**Dataset content:**
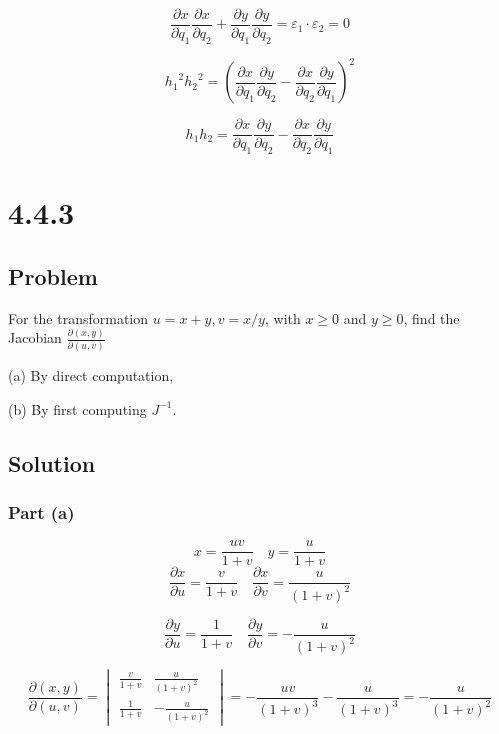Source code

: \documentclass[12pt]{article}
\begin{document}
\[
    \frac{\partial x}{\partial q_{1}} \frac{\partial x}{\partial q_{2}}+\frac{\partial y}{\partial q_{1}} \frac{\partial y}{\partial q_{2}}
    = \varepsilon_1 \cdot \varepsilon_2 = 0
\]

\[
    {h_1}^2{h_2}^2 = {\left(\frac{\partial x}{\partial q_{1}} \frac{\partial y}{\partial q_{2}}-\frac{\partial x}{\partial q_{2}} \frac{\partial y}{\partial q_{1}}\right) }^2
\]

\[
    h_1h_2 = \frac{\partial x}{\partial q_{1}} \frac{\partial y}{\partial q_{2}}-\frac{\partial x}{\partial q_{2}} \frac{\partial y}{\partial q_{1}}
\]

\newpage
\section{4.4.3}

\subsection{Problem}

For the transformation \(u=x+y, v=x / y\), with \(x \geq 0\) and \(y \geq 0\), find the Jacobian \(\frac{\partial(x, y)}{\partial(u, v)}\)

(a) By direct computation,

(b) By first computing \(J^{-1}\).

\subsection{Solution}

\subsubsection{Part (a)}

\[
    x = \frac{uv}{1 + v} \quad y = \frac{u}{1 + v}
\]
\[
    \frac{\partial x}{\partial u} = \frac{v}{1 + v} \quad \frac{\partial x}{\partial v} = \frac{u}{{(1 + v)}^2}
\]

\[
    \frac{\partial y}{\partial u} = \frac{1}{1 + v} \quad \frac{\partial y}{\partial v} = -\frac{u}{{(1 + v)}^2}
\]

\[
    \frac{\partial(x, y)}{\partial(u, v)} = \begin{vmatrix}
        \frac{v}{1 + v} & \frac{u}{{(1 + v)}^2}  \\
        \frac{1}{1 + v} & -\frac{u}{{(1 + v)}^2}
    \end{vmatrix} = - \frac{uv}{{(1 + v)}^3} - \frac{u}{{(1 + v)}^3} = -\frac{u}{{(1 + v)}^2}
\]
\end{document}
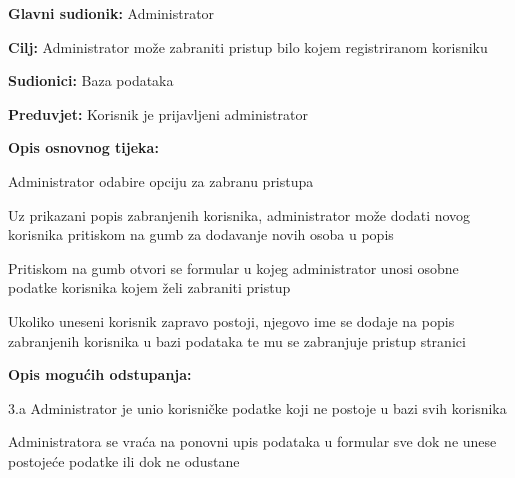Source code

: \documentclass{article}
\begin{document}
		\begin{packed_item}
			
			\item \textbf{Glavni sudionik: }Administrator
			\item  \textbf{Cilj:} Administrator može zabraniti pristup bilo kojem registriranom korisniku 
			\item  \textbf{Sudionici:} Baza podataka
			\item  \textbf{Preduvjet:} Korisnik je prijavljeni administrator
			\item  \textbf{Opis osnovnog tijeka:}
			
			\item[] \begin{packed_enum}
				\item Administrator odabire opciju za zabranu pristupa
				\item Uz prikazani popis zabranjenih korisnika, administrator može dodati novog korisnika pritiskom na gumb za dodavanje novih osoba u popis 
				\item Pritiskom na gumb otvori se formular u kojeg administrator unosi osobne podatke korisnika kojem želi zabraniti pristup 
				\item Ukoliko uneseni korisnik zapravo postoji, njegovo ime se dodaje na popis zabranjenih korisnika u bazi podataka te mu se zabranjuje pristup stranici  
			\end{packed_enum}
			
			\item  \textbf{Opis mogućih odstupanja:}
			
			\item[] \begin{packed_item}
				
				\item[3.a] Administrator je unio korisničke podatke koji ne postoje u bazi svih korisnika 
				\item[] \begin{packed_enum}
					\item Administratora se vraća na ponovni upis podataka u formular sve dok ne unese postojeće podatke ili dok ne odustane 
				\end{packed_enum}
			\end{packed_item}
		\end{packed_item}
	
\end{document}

**Assigned task:**
All of the material above should be set down again exactly, though not its pictures.

**Result of this task:**
Source code

: \documentclass[12pt]{article}
\begin{document}
\[
    \frac{\partial x}{\partial q_{1}} \frac{\partial x}{\partial q_{2}}+\frac{\partial y}{\partial q_{1}} \frac{\partial y}{\partial q_{2}}
    = \varepsilon_1 \cdot \varepsilon_2 = 0
\]

\[
    {h_1}^2{h_2}^2 = {\left(\frac{\partial x}{\partial q_{1}} \frac{\partial y}{\partial q_{2}}-\frac{\partial x}{\partial q_{2}} \frac{\partial y}{\partial q_{1}}\right) }^2
\]

\[
    h_1h_2 = \frac{\partial x}{\partial q_{1}} \frac{\partial y}{\partial q_{2}}-\frac{\partial x}{\partial q_{2}} \frac{\partial y}{\partial q_{1}}
\]

\newpage
\section{4.4.3}

\subsection{Problem}

For the transformation \(u=x+y, v=x / y\), with \(x \geq 0\) and \(y \geq 0\), find the Jacobian \(\frac{\partial(x, y)}{\partial(u, v)}\)

(a) By direct computation,

(b) By first computing \(J^{-1}\).

\subsection{Solution}

\subsubsection{Part (a)}

\[
    x = \frac{uv}{1 + v} \quad y = \frac{u}{1 + v}
\]
\[
    \frac{\partial x}{\partial u} = \frac{v}{1 + v} \quad \frac{\partial x}{\partial v} = \frac{u}{{(1 + v)}^2}
\]

\[
    \frac{\partial y}{\partial u} = \frac{1}{1 + v} \quad \frac{\partial y}{\partial v} = -\frac{u}{{(1 + v)}^2}
\]

\[
    \frac{\partial(x, y)}{\partial(u, v)} = \begin{vmatrix}
        \frac{v}{1 + v} & \frac{u}{{(1 + v)}^2}  \\
        \frac{1}{1 + v} & -\frac{u}{{(1 + v)}^2}
    \end{vmatrix} = - \frac{uv}{{(1 + v)}^3} - \frac{u}{{(1 + v)}^3} = -\frac{u}{{(1 + v)}^2}
\]
\end{document}
Source code

: \documentclass{article}
\begin{document}
		\begin{packed_item}
			
			\item \textbf{Glavni sudionik: }Administrator
			\item  \textbf{Cilj:} Administrator može zabraniti pristup bilo kojem registriranom korisniku 
			\item  \textbf{Sudionici:} Baza podataka
			\item  \textbf{Preduvjet:} Korisnik je prijavljeni administrator
			\item  \textbf{Opis osnovnog tijeka:}
			
			\item[] \begin{packed_enum}
				\item Administrator odabire opciju za zabranu pristupa
				\item Uz prikazani popis zabranjenih korisnika, administrator može dodati novog korisnika pritiskom na gumb za dodavanje novih osoba u popis 
				\item Pritiskom na gumb otvori se formular u kojeg administrator unosi osobne podatke korisnika kojem želi zabraniti pristup 
				\item Ukoliko uneseni korisnik zapravo postoji, njegovo ime se dodaje na popis zabranjenih korisnika u bazi podataka te mu se zabranjuje pristup stranici  
			\end{packed_enum}
			
			\item  \textbf{Opis mogućih odstupanja:}
			
			\item[] \begin{packed_item}
				
				\item[3.a] Administrator je unio korisničke podatke koji ne postoje u bazi svih korisnika 
				\item[] \begin{packed_enum}
					\item Administratora se vraća na ponovni upis podataka u formular sve dok ne unese postojeće podatke ili dok ne odustane 
				\end{packed_enum}
			\end{packed_item}
		\end{packed_item}
	
\end{document}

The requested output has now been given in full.